F. July 9, 2009 Interview with Special Agent Endy and Detective Haney
On July 9, 2009 Endy and Haney met with Bonner at the Swatara Township police department for the purpose of showing him a "photographic book to assist in the identification of targets and victims in this investigation." (Doc. 207-2.) According to the post-interview memorandum produced by Endy, Bonner identified a total of sixteen individuals and provided a varying degree of detail about each. Many of Bonner's descriptions make no reference to Scott; entry of these descriptions therefore does not offend Bruton.

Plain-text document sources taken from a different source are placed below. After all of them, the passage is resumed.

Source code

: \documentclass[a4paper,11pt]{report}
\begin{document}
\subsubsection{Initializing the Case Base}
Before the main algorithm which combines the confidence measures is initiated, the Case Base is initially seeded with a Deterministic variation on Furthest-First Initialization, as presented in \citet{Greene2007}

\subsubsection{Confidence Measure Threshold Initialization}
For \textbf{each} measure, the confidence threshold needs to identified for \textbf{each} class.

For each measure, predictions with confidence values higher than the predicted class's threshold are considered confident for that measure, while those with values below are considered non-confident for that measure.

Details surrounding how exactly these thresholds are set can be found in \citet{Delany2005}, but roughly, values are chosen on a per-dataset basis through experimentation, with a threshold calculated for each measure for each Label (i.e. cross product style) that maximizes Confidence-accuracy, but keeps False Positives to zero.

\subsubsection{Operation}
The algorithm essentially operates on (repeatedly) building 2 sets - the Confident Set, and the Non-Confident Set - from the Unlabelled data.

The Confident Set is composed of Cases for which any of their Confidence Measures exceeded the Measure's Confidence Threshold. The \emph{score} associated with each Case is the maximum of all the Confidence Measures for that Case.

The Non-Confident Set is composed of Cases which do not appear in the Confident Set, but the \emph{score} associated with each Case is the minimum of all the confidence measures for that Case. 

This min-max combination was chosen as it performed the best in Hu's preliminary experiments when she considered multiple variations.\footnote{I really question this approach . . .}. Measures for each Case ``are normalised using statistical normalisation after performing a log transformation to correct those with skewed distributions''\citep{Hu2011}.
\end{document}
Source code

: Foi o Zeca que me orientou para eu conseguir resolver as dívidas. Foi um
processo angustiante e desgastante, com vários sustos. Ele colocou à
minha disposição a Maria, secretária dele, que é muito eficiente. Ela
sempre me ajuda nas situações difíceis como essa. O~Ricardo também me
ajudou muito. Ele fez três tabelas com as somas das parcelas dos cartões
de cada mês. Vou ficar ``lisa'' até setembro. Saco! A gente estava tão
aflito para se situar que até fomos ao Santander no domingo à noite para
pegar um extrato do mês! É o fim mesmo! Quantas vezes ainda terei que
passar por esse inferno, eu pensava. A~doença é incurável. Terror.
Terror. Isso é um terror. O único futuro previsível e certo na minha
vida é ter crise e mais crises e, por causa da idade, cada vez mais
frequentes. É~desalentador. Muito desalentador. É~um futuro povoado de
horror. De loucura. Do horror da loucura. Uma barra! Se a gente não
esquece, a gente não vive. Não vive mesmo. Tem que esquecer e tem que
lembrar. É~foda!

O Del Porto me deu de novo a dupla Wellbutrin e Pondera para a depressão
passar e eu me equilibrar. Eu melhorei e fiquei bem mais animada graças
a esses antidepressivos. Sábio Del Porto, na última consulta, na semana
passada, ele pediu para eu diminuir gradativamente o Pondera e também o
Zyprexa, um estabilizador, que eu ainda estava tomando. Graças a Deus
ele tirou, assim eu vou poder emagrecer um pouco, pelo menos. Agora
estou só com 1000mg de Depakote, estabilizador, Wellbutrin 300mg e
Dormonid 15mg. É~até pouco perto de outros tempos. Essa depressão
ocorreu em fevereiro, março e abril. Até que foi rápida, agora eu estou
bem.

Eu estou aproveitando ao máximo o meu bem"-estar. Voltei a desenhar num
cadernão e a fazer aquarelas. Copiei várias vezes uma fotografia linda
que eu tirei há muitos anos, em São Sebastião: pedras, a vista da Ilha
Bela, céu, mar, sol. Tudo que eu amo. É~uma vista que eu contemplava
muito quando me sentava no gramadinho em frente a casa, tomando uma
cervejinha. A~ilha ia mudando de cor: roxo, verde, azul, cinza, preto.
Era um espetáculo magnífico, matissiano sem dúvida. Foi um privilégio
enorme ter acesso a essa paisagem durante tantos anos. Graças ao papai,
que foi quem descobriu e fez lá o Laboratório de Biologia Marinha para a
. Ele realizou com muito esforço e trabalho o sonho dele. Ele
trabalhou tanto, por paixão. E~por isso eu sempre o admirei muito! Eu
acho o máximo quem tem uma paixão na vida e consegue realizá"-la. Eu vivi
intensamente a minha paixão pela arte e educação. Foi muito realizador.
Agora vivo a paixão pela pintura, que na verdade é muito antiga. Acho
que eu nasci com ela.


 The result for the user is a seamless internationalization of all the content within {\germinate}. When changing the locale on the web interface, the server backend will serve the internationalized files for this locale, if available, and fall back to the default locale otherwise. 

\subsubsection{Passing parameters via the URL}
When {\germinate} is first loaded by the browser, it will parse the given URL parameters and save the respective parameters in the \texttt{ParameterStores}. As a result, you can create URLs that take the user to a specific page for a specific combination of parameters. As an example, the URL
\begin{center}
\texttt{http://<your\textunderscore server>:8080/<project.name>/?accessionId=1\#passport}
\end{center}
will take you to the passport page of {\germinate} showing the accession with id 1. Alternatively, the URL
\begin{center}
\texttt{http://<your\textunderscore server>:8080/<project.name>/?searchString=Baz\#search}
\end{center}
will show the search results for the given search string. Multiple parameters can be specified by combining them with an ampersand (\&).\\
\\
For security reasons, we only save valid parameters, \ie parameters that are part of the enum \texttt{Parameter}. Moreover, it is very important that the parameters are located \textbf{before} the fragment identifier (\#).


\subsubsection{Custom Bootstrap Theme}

With respect to the remaining statements, the government proposes to replace all references to Scott with an appropriate, gender-neutral pronoun. (See id.)
Scott does not particularize his objections to the statements made during the July 9 interview, but instead opposes any substitution of his name with the terms "another person" or "another individual." (See Doc. 207 at 5.) Nonetheless, the court finds that some of the descriptions supplied by Bonner-such as those referencing crimes charged in the instant indictment-are violative of Bruton, for the reasons explained supra. However, many of the descriptions do not inculpate Scott even though they contain Scott's name. For example, Bonner identified an individual named Latoria Carroll-Berry as "one of Scott's girlfriend[s] who worked at Wal-Mart and was involved in stealing items from the store." (Doc. 207-2.) Entry of this statement, with the government's proposed redaction, does not implicate Scott in any charged offense, and thus does not subvert Scott's confrontation rights. Because the July 9 memorandum contains several references to Scott that are not incriminating on their face, the court will require defense counsel to particularize his objections to Bonner's descriptions. Failure to do so will constitute a waiver of any argument that the July 9 memorandum contains Bruton-offensive allusions.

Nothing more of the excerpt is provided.